Anomaly Detection Using QoS Metrics and Business Intelligence
This article discusses anomaly detection using Quality of Service metrics for content streaming platforms using AWS components.
Join the DZone community and get the full member experience.
Join For FreeIn the contemporary data landscape, characterized by vast volumes of diverse data sources, the necessity of anomaly detection intensifies. As organizations aggregate substantial datasets from disparate origins, the identification of anomalies assumes a pivotal role in reinforcing security protocols, streamlining operational workflows, and upholding stringent quality standards. Through the application of sophisticated methodologies encompassing statistical analysis, machine learning, and data visualization, anomaly detection emerges as a potent instrument for uncovering latent insights, mitigating risks, and facilitating real-time decision-making processes.
This article centers on a focused application scenario: the detection of anomalies within a video/audio streaming platform to gauge real-time content delivery quality. Our objective is clear: to assess the quality of streaming video/audio content, ultimately enhancing the customer experience. Central to this discussion is the utilization of Quality of Service (QoS) metrics, complemented by GEO-IP services, to enrich data capture and facilitate proactive monitoring, detection, and intervention.
What Is Quality of Service?
Quality of service (QoS) refers to the measurement of the precision and reliability of the services provided to a platform, assessed through various metrics. It's a commonly employed concept in networking circles to ensure the optimal performance of a platform. This article focuses on establishing QoS metrics tailored specifically for video or audio content. We achieve this by extracting necessary metrics at the client edge (customer devices) and enhancing their attributes to provide deeper insights for business purposes.
Why Quality of Service?
The importance of "quality of service" lies in its ability to fulfill the specific needs of consumers. For instance, when customers are enjoying a live sports event through OTT streaming platforms like YouTube, it becomes paramount for the streaming company to assess the video quality across various regions. This necessity extends beyond video streaming to other sectors such as podcasting, audiobooks, and even award streaming services.

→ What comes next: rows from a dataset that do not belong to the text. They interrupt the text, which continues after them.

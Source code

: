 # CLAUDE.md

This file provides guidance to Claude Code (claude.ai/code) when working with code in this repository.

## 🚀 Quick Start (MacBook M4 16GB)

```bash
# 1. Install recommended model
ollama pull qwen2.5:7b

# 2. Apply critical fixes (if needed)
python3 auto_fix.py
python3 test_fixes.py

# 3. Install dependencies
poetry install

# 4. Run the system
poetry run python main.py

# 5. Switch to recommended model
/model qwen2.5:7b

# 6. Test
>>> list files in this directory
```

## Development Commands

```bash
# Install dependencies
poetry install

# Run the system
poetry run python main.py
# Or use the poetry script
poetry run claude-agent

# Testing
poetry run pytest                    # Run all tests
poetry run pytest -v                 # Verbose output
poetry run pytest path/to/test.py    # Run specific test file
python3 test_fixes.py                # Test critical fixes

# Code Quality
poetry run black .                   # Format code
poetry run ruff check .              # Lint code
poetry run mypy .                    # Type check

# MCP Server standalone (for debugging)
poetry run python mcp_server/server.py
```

How QoS Metrics Can Help in Anomaly Detection
Integral to anomaly detection, QoS metrics furnish essential data and insights to pinpoint abnormal behavior and potential security risks across applications, systems, and networks. Continuous monitoring of metrics such as buffering ratio, bandwidth, and throughput enables the detection of anomalies through deviations from established thresholds or behavioral patterns, triggering alerts for swift intervention. Furthermore, QoS metrics facilitate root cause analysis by pinpointing underlying causes of anomalies, guiding the formulation of effective corrective actions.

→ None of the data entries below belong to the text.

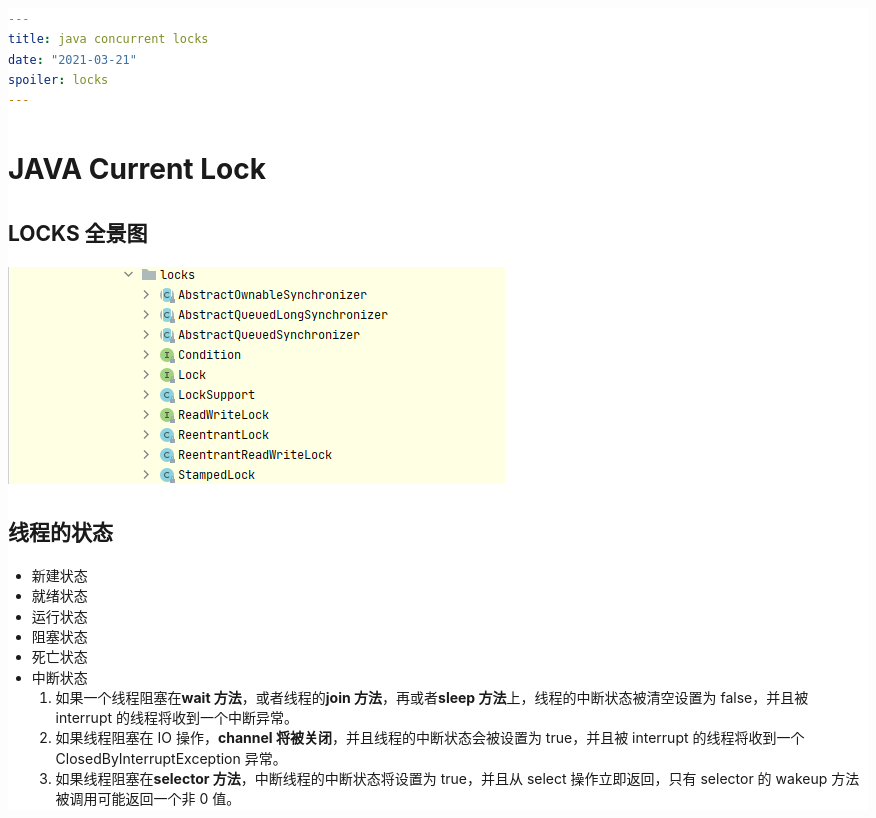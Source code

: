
 ```yaml
---
title: java concurrent locks
date: "2021-03-21"
spoiler: locks
---
```


# JAVA Current Lock

## LOCKS 全景图

![image](./locks.png)

## 线程的状态

- 新建状态
- 就绪状态
- 运行状态
- 阻塞状态
- 死亡状态
- 中断状态
  1.  如果一个线程阻塞在**wait 方法**，或者线程的**join 方法**，再或者**sleep 方法**上，线程的中断状态被清空设置为 false，并且被 interrupt 的线程将收到一个中断异常。
  2.  如果线程阻塞在 IO 操作，**channel 将被关闭**，并且线程的中断状态会被设置为 true，并且被 interrupt 的线程将收到一个 ClosedByInterruptException 异常。
  3.  如果线程阻塞在**selector 方法**，中断线程的中断状态将设置为 true，并且从 select 操作立即返回，只有 selector 的 wakeup 方法被调用可能返回一个非 0 值。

We need to design a solution in order to identify anomalies in three states: New York, New Jersey and Tamil Nadu for a streaming platform and ensure smooth streaming quality. We will leverage AWS components to compliment this solution.
How Can We Solve This Problem Using Streaming Architecture?
To comprehensively analyze the situation, we require additional attributes beyond just geographical location. For instance, in cases of streaming quality issues, organizations must ascertain whether the problem stems from the Internet Service Provider or if it is linked to recent code releases, potentially affecting specific operating systems on devices.
Overall, there's a need for a Quality of Service (QoS) API service capable of collecting pertinent data from the client devices and relaying it to an API, which in turn disseminates these attributes to downstream components. With the initial details provided by the client, the downstream components can enhance the dataset. The JSON object below illustrates the basic information transmitted by the client device for a single event.
Sample JSON event from client device:
{
"video_start_time":"2023-09-10 10:30:30",
"video_end_time":"2023-09-10 10:30:33",
"total_play_time_mins" : "60",
"uip":"10.122.9.22",
"video_id":"xxxxxxxxxxxxxxx",
"device_type":"ios",
"device_model":"iphone11"
}
Architecture Option 1
The application code on the device can call the API Gateway, linked to a Kinesis proxy, which connects to a Kinesis Stream. This setup facilitates near real-time analysis of client data at this layer. Subsequently, data transformation can occur using a Lambda function, followed by storage in S3 for further analysis. This architecture addresses two primary use cases: firstly, the capability to analyze incoming QoS data in near real-time through Kinesis Stream, leveraging AWS tools like Kinesis Analytics for ad-hoc analytics with reduced latency. Secondly, the ability to write data to S3 using a simple Lambda code allows for batch analytics to be conducted.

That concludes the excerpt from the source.